(Stored data)
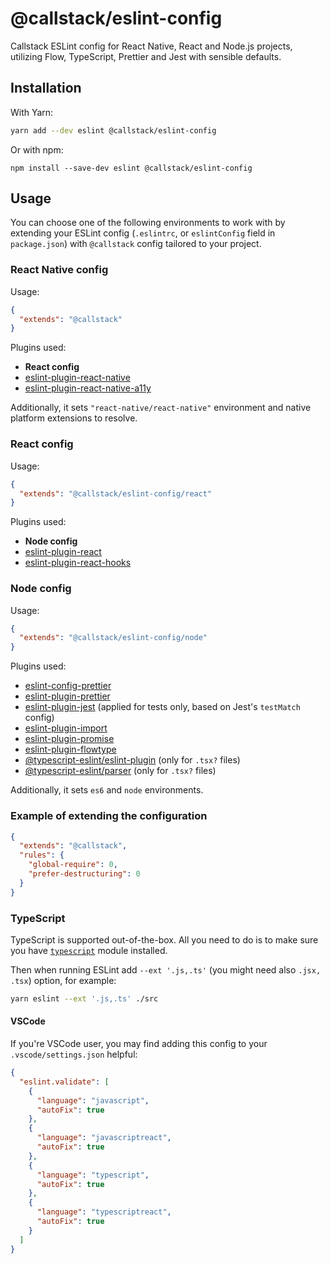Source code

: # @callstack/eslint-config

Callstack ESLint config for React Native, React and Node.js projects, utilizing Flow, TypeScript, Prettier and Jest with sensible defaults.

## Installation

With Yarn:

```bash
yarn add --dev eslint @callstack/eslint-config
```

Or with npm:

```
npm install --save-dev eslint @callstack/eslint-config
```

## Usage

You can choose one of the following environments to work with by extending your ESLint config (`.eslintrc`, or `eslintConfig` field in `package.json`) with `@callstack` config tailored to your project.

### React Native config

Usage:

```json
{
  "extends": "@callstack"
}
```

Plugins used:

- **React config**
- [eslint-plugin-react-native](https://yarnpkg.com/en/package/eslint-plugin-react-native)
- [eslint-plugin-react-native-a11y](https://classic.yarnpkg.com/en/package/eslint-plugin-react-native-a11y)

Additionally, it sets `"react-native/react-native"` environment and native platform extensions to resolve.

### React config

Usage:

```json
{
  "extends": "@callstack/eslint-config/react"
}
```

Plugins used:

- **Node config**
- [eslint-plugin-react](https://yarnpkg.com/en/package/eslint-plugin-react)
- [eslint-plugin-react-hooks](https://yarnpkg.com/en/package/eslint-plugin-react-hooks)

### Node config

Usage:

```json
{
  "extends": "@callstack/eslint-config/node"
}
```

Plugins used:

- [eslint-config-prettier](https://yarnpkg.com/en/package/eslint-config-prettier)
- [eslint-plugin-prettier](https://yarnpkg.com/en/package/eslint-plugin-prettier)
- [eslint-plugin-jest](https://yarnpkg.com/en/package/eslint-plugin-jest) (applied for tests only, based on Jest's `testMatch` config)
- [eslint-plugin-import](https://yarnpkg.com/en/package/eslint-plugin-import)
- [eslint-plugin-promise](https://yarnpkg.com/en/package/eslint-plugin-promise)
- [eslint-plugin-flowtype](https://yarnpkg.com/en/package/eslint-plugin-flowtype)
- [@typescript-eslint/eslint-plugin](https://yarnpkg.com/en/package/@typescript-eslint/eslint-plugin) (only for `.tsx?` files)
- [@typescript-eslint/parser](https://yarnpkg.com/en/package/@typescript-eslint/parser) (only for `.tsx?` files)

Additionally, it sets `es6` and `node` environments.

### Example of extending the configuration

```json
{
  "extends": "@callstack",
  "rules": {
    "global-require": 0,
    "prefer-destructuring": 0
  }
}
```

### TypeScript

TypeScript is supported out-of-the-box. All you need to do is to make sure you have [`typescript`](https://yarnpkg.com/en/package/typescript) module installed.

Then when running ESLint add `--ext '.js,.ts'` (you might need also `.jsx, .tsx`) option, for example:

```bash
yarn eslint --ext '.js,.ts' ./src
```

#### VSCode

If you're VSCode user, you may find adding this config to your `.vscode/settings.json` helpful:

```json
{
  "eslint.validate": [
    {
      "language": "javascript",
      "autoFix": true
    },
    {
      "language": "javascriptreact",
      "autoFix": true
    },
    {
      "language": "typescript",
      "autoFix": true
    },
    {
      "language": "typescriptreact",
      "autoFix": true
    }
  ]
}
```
==
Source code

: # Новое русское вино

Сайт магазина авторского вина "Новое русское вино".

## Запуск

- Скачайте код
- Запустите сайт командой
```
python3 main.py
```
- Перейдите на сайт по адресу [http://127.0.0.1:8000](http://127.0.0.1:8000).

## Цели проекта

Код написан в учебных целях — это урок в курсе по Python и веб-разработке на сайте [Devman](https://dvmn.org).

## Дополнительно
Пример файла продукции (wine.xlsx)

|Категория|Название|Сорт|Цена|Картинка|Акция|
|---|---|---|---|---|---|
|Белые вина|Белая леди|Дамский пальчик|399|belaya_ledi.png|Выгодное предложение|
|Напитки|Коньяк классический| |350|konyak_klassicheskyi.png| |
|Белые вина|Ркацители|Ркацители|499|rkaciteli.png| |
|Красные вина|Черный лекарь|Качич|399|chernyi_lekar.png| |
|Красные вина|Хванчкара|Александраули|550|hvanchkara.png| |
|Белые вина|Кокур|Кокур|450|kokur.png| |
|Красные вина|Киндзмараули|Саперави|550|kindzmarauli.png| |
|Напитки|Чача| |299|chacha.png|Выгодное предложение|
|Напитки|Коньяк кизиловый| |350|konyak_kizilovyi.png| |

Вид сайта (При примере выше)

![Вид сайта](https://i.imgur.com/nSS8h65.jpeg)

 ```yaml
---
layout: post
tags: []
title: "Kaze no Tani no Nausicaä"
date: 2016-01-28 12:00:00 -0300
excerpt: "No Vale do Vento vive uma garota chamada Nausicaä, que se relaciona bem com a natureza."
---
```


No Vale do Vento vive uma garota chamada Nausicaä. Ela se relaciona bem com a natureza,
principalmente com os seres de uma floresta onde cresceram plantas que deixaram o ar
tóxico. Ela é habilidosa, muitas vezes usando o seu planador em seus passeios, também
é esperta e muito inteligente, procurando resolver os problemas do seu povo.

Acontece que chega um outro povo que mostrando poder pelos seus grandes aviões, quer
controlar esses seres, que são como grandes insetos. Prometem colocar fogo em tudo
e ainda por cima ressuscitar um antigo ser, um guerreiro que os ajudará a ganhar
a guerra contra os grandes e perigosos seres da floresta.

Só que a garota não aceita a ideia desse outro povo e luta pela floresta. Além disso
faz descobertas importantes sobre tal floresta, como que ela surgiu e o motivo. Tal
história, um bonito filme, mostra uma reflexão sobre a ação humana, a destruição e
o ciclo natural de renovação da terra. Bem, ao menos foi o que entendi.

Work task –
Your reply is to repeat, unchanged, the lines above running from the one with "Код написан в" up to and including the one with "вина|Черный лекарь|Качич|399|chernyi_lekar.png| |".

Solution –
Код написан в учебных целях — это урок в курсе по Python и веб-разработке на сайте [Devman](https://dvmn.org).

## Дополнительно
Пример файла продукции (wine.xlsx)

|Категория|Название|Сорт|Цена|Картинка|Акция|
|---|---|---|---|---|---|
|Белые вина|Белая леди|Дамский пальчик|399|belaya_ledi.png|Выгодное предложение|
|Напитки|Коньяк классический| |350|konyak_klassicheskyi.png| |
|Белые вина|Ркацители|Ркацители|499|rkaciteli.png| |
|Красные вина|Черный лекарь|Качич|399|chernyi_lekar.png| |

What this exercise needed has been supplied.